The H3 spatial index
geospatial
map
index
a discrete global grid system for indexing geographies into a hexagonal grid
Introduction
The Hexagonical Hierarchical (H3) index was developed by Uber to help it analyze supply and demand within its ride-sharing marketplace efficiently and to help it optimally price its services. Uber released H3 to the public under an open source license in 2018.
The H3 grid system comprises nesting hexagons that cover the Earth’s surface. There are a total of 16 resolutions of the H3 grid system, with the first level containing 122 hexes and the 16th level containing over 569 trillion unique hexes. The area of the hexes in each level gets progressively smaller and is 1/7th the size of the hexes in the prior level. For each resolution, the hexes are assigned unique identifiers that can be appended to other geographic data to aid in efficient spatial analysis and feature engineering.
Reference
we encourage you to read Uber’s blog post at https://www.uber.com/blog/h3/.
Dataset
Load dataset
First, we load two datasets.
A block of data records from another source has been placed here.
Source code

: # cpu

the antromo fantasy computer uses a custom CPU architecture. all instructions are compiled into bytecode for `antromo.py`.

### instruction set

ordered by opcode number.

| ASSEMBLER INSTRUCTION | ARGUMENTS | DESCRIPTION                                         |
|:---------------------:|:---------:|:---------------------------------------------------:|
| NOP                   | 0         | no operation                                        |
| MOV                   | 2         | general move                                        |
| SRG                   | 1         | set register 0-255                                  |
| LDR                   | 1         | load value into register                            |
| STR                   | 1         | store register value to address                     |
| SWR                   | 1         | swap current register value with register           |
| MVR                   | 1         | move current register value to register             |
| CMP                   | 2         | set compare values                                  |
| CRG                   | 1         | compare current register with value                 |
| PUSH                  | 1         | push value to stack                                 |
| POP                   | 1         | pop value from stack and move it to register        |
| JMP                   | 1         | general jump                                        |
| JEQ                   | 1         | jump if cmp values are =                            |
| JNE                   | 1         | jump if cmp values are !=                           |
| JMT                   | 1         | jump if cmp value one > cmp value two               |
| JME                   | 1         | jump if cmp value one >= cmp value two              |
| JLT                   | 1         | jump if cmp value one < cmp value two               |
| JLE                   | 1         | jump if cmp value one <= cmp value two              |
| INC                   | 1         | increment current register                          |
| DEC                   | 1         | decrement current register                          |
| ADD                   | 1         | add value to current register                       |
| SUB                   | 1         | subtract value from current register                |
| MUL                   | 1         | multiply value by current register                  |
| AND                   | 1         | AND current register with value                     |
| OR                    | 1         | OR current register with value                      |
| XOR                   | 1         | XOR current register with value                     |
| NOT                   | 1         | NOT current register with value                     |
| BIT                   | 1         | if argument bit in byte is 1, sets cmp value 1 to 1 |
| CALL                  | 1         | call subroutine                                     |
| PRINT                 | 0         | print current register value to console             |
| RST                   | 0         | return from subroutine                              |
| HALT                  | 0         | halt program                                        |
Overal, there datasets contain the names of locations in New York, location code, Shape length, Shape area, and their cordinates.
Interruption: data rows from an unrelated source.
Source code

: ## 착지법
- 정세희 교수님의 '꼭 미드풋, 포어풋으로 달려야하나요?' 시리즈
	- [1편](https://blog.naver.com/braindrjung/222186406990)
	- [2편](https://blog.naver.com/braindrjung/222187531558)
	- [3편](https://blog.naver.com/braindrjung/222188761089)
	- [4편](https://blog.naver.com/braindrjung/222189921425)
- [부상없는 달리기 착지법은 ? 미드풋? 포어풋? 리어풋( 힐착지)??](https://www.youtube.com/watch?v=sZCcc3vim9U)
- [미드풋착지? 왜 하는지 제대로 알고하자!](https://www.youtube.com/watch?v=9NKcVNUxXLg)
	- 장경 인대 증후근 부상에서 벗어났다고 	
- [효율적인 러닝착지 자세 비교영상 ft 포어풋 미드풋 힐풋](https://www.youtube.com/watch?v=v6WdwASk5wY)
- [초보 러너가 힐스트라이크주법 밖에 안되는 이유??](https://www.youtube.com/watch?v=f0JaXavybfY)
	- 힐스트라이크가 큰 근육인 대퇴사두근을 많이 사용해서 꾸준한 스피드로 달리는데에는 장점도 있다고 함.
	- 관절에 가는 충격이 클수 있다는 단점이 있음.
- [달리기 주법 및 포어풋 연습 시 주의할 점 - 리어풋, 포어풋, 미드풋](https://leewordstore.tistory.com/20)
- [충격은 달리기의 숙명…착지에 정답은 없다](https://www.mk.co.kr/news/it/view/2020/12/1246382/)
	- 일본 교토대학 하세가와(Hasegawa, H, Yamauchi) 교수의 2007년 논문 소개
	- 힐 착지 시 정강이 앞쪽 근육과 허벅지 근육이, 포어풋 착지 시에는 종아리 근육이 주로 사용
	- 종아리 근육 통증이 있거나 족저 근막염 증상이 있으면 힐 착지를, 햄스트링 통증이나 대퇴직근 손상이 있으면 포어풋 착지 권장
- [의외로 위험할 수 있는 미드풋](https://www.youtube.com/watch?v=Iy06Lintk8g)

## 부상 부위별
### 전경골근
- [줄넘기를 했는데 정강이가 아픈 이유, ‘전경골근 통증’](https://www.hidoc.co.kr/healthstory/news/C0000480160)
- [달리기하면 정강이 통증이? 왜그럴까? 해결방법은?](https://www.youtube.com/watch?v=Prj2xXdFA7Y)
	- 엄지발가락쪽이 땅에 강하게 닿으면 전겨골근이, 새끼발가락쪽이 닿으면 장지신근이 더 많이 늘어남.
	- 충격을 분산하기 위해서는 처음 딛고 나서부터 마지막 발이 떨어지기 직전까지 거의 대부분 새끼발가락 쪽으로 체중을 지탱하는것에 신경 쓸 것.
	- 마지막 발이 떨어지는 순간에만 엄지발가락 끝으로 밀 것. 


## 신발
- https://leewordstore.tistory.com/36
these dataset have difference type:
- Polygon / multipolygon geometry dataset
- point geometry dataset
Load Polygon data
df = gpd.read_file('zip:///../map/book/nybb_16a.zip!nybb_16a/nybb.shp')
df = df.to_crs(epsg=4326)
BoroCode | BoroName | Shape_Leng | Shape_Area | geometry | |
---|---|---|---|---|---|
0 | 5 | Staten Island | 330470 | 1.62382e+09 | MULTIPOLYGON (((-74.05051 40.56642, -74.05047 |
1 | 4 | Queens | 896344 | 3.04521e+09 | MULTIPOLYGON (((-73.83668 40.59495, -73.83678 |
2 | 3 | Brooklyn | 741081 | 1.93748e+09 | MULTIPOLYGON (((-73.86706 40.58209, -73.86769 |
3 | 1 | Manhattan | 359299 | 6.36472e+08 | MULTIPOLYGON (((-74.01093 40.68449, -74.01193 |
4 | 2 | Bronx | 464393 | 1.18692e+09 | MULTIPOLYGON (((-73.89681 40.79581, -73.89694 |
Load Point data
listings = pd.read_csv('../map/book/listings.csv')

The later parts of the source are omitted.